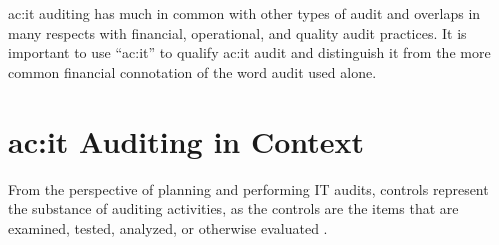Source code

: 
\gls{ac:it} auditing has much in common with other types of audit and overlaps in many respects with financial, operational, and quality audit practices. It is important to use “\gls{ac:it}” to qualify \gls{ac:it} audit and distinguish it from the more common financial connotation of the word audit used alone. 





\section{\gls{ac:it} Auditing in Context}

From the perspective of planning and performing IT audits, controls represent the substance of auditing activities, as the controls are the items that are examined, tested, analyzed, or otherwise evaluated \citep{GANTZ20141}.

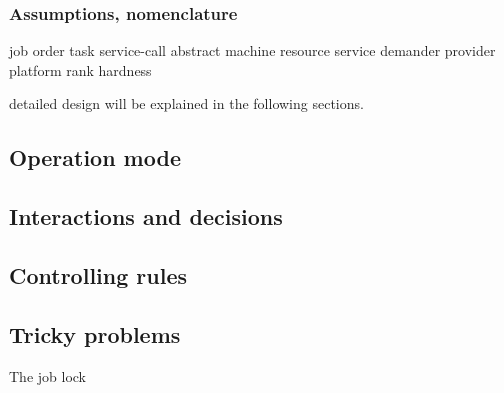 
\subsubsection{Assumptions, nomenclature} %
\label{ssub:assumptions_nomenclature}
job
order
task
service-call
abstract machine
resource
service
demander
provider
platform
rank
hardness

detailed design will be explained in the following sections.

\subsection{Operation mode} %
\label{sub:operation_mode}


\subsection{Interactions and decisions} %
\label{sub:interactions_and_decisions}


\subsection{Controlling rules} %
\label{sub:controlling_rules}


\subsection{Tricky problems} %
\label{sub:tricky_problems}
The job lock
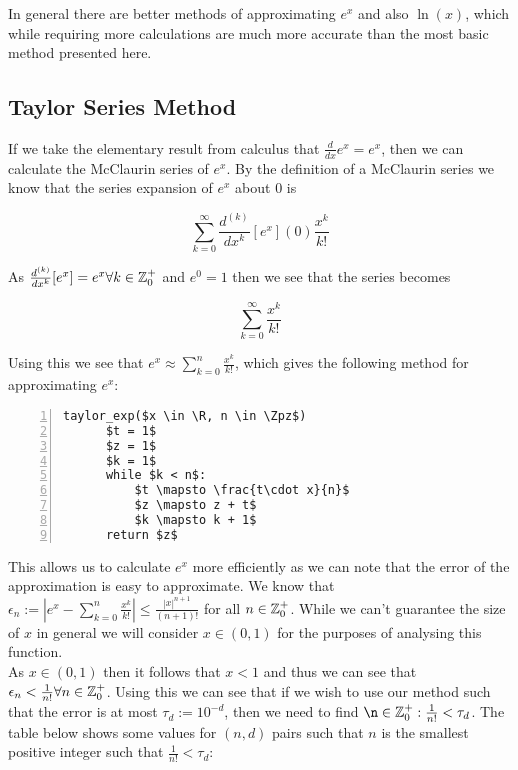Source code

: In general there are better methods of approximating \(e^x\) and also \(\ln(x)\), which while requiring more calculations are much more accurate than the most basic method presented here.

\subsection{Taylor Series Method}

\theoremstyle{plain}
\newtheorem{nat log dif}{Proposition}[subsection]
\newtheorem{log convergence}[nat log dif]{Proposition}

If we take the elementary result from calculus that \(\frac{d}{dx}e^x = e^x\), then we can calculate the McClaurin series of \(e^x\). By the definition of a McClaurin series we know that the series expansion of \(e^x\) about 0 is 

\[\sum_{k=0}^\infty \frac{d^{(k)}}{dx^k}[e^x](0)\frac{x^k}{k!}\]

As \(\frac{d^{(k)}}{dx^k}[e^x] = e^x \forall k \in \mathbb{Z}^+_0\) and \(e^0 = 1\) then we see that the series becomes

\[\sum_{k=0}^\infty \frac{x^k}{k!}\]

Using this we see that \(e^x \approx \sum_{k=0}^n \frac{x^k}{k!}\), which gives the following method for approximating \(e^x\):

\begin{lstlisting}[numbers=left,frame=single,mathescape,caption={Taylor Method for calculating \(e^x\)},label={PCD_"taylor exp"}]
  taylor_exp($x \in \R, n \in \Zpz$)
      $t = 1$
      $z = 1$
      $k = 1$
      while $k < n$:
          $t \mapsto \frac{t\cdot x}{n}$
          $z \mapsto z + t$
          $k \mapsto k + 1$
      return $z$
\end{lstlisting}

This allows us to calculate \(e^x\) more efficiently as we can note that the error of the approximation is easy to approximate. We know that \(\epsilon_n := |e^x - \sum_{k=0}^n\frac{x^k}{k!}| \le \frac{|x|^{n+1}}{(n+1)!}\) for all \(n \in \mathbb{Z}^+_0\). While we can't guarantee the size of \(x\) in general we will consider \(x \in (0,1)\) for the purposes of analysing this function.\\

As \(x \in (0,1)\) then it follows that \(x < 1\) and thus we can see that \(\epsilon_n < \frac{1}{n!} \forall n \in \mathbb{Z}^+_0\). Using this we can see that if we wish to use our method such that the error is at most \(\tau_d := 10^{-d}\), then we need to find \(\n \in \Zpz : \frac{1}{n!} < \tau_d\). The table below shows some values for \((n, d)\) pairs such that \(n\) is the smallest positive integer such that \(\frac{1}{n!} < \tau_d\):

· · · · ·

Start with the line above containing "detailed design will" and end with the line containing "Using this we see". Set down that stretch exactly, without any pictures.

Output below:
detailed design will be explained in the following sections.

\subsection{Operation mode} %
\label{sub:operation_mode}


\subsection{Interactions and decisions} %
\label{sub:interactions_and_decisions}


\subsection{Controlling rules} %
\label{sub:controlling_rules}


\subsection{Tricky problems} %
\label{sub:tricky_problems}
The job lock
Source code

: In general there are better methods of approximating \(e^x\) and also \(\ln(x)\), which while requiring more calculations are much more accurate than the most basic method presented here.

\subsection{Taylor Series Method}

\theoremstyle{plain}
\newtheorem{nat log dif}{Proposition}[subsection]
\newtheorem{log convergence}[nat log dif]{Proposition}

If we take the elementary result from calculus that \(\frac{d}{dx}e^x = e^x\), then we can calculate the McClaurin series of \(e^x\). By the definition of a McClaurin series we know that the series expansion of \(e^x\) about 0 is 

\[\sum_{k=0}^\infty \frac{d^{(k)}}{dx^k}[e^x](0)\frac{x^k}{k!}\]

As \(\frac{d^{(k)}}{dx^k}[e^x] = e^x \forall k \in \mathbb{Z}^+_0\) and \(e^0 = 1\) then we see that the series becomes

\[\sum_{k=0}^\infty \frac{x^k}{k!}\]

Using this we see that \(e^x \approx \sum_{k=0}^n \frac{x^k}{k!}\), which gives the following method for approximating \(e^x\):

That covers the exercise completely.